Published on August 31, 2015. Views: 14976. Downloads: 4686. Suggestions: 1.
Unintended Consequences of Geographic Targeting
Jeff Larson, Surya Mattu, and Julia Angwin
For decades, The Princeton Review has prepared students for a battery of standardized tests for a price. In some cases, that price varies by ZIP code (or United States postal codes). The Princeton Review's website requests users enter their ZIP code before receiving a price for the individualized tutoring service. We at ProPublica analyzed the price variations for an online SAT tutoring service offered by The Princeton Review. The Princeton Review told ProPublica that the regional pricing differences for its “online tutoring package” were based on the “differential costs of running our business and the competitive attributes of the given market” and that any “differences in impact” were “incidental.”
Results summary: We collected the price for The Princeton Review’s “24-hr Online Tutoring,” packages from each U.S. ZIP code and found that the prices varied by as much as $1,800. We compared the price in each ZIP code to the demographics and income of the ZIP code.
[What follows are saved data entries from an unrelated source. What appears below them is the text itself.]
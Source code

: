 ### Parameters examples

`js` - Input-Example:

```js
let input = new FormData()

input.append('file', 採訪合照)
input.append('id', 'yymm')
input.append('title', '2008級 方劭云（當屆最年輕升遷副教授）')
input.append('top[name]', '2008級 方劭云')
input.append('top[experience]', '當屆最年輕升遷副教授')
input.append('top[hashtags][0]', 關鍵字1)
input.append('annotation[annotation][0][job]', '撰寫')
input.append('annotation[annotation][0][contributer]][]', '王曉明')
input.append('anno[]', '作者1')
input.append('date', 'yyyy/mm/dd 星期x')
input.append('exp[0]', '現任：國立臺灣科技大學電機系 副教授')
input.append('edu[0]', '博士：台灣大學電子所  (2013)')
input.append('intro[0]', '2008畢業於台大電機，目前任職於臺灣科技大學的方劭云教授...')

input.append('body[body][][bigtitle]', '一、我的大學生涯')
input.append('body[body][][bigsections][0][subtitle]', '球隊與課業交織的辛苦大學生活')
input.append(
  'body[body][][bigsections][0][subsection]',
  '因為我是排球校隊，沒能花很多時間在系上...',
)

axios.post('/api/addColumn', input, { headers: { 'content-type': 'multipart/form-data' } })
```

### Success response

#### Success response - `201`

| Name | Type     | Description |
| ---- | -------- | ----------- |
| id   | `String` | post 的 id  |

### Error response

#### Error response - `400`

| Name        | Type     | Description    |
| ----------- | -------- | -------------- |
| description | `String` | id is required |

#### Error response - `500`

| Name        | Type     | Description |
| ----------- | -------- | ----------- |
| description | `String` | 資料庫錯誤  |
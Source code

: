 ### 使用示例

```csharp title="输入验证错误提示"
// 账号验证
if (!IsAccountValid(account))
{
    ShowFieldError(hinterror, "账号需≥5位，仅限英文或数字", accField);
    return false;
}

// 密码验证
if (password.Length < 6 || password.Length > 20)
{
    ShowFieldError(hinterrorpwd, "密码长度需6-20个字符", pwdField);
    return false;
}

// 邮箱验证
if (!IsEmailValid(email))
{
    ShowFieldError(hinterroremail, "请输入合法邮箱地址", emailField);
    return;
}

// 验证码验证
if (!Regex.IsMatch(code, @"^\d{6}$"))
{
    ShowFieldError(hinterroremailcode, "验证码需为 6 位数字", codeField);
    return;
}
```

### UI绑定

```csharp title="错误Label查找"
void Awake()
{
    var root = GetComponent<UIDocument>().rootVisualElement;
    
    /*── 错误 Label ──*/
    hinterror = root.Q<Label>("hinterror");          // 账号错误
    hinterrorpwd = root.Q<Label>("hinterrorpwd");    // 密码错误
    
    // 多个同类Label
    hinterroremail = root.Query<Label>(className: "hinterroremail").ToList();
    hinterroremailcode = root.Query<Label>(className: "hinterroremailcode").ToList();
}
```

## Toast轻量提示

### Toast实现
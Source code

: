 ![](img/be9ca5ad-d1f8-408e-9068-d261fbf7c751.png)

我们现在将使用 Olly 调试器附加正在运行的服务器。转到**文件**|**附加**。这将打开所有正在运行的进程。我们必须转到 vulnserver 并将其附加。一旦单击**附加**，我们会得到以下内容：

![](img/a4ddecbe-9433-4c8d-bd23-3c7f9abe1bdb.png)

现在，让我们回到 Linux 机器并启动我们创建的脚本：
Our analysis showed that Asians were disproportionately represented in ZIP codes that were quoted a higher price. As a result, Asians were 1.8 times as likely to be quoted a higher price than non-Asians. Our analysis also showed an increased likelihood of being quoted a higher price for ZIP codes with high median incomes.
The Princeton Review offers these three levels of online individualized SAT tutoring on its website:
In order to purchase a package, a customer must first enter in a ZIP code. Students at Harvard University found that entering different ZIP codes resulted in different prices . We improved on their original scraper, and in July and August 2015, we downloaded a list of prices for each package by ZIP code. We found that for each package those prices varied.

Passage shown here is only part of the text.